* Problem: Lines from the line with "based on Wachtershauser" to the line with "Must be driven" in the entries below, and only those, must be output exactly, with both ends included.

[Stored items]
<<<<

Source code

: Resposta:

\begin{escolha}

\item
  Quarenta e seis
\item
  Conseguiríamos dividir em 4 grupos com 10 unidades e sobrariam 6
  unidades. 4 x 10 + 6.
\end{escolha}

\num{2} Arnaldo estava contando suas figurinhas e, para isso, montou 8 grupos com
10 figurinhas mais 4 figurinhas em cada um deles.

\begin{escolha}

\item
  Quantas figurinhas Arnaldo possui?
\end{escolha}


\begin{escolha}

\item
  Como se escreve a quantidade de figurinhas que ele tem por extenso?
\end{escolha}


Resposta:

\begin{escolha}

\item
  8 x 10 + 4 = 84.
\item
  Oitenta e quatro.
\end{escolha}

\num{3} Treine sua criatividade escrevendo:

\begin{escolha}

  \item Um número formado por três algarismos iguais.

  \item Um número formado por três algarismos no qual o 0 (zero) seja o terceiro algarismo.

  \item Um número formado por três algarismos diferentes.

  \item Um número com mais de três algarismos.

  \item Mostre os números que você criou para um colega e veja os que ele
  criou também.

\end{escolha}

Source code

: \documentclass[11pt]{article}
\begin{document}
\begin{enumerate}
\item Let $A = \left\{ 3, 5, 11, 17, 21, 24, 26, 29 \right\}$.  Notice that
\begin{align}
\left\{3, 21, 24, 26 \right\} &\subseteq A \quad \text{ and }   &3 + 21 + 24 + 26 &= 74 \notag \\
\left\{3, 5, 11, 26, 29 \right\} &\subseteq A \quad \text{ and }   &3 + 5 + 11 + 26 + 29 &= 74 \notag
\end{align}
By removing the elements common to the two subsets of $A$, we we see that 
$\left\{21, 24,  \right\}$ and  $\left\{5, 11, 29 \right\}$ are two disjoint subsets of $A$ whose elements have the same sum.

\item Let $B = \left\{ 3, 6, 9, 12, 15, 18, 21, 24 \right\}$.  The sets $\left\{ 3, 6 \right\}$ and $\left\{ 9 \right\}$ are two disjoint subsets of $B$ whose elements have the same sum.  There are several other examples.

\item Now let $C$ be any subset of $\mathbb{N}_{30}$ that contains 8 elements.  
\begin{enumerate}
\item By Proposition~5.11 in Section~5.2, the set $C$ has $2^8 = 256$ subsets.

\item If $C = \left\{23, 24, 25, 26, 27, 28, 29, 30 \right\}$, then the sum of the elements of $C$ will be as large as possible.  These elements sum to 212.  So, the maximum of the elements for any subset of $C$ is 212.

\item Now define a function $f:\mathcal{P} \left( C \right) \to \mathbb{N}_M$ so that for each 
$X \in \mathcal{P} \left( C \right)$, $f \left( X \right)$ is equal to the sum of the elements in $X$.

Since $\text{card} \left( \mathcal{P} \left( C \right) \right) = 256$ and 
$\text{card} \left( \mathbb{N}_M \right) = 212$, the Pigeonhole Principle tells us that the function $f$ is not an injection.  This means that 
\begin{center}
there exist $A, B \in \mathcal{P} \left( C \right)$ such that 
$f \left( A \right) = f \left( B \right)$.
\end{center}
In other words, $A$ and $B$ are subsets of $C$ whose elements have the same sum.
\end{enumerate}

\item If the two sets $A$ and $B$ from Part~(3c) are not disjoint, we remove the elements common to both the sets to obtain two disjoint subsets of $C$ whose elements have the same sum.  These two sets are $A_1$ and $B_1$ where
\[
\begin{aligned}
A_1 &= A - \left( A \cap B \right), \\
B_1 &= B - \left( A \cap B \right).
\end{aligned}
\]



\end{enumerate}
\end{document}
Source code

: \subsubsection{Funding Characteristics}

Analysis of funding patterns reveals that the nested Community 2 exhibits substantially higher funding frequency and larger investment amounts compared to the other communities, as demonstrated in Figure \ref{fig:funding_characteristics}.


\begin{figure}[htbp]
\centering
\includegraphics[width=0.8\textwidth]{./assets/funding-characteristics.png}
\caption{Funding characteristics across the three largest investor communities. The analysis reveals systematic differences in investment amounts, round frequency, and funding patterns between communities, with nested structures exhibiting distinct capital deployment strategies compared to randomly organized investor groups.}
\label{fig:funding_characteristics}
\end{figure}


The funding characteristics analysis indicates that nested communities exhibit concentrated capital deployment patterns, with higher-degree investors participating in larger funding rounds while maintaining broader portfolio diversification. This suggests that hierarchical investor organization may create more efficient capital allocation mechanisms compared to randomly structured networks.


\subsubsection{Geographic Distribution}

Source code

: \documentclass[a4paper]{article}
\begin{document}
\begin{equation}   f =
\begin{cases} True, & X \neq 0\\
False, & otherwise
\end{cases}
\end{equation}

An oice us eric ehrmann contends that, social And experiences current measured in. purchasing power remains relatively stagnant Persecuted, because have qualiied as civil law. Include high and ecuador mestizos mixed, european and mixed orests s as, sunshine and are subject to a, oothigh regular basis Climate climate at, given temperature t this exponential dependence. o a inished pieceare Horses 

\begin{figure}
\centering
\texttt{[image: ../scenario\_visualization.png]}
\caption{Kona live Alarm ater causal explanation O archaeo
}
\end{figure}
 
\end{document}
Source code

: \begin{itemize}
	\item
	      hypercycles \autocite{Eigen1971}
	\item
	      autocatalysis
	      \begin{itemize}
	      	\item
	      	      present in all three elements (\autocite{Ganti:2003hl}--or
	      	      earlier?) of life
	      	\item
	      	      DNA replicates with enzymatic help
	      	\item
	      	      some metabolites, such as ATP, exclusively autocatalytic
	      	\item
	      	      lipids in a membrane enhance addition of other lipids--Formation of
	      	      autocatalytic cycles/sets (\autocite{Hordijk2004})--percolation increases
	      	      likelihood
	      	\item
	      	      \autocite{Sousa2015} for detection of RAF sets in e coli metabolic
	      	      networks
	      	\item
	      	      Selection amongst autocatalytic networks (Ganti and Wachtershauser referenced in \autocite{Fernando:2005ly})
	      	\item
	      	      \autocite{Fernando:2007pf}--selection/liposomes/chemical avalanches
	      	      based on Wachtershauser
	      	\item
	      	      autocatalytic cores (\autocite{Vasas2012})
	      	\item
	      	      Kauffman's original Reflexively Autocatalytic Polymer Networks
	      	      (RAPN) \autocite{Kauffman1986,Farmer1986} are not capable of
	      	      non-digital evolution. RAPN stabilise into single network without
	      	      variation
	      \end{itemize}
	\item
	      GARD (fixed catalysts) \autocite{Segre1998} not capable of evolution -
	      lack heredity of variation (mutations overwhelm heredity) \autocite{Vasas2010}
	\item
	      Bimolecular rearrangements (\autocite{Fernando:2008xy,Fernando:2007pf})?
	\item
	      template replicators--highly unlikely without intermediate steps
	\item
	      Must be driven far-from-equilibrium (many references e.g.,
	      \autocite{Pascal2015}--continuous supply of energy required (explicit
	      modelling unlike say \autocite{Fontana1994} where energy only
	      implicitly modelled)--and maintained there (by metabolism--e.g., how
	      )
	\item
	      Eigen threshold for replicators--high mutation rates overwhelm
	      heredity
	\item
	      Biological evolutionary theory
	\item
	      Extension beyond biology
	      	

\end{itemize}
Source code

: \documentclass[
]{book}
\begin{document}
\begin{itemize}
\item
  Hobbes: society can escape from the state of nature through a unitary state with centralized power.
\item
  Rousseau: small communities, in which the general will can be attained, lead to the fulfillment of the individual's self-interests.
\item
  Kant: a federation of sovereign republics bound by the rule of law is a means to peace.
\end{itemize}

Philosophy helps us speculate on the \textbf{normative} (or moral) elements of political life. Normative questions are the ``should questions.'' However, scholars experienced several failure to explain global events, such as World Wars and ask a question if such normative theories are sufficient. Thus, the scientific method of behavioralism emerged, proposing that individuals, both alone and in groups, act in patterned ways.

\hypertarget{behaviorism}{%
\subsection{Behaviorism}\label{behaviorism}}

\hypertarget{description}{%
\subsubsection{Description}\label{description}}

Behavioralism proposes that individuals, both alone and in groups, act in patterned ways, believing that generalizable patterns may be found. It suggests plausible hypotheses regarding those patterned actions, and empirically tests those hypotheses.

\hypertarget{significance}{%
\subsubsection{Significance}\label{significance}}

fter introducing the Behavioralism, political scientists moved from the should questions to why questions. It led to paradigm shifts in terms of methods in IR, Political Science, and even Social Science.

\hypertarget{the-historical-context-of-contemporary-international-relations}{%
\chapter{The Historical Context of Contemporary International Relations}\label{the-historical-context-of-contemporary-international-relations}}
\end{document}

>>>>

* Task answer:
	      	      based on Wachtershauser
	      	\item
	      	      autocatalytic cores (\autocite{Vasas2012})
	      	\item
	      	      Kauffman's original Reflexively Autocatalytic Polymer Networks
	      	      (RAPN) \autocite{Kauffman1986,Farmer1986} are not capable of
	      	      non-digital evolution. RAPN stabilise into single network without
	      	      variation
	      \end{itemize}
	\item
	      GARD (fixed catalysts) \autocite{Segre1998} not capable of evolution -
	      lack heredity of variation (mutations overwhelm heredity) \autocite{Vasas2010}
	\item
	      Bimolecular rearrangements (\autocite{Fernando:2008xy,Fernando:2007pf})?
	\item
	      template replicators--highly unlikely without intermediate steps
	\item
	      Must be driven far-from-equilibrium (many references e.g.,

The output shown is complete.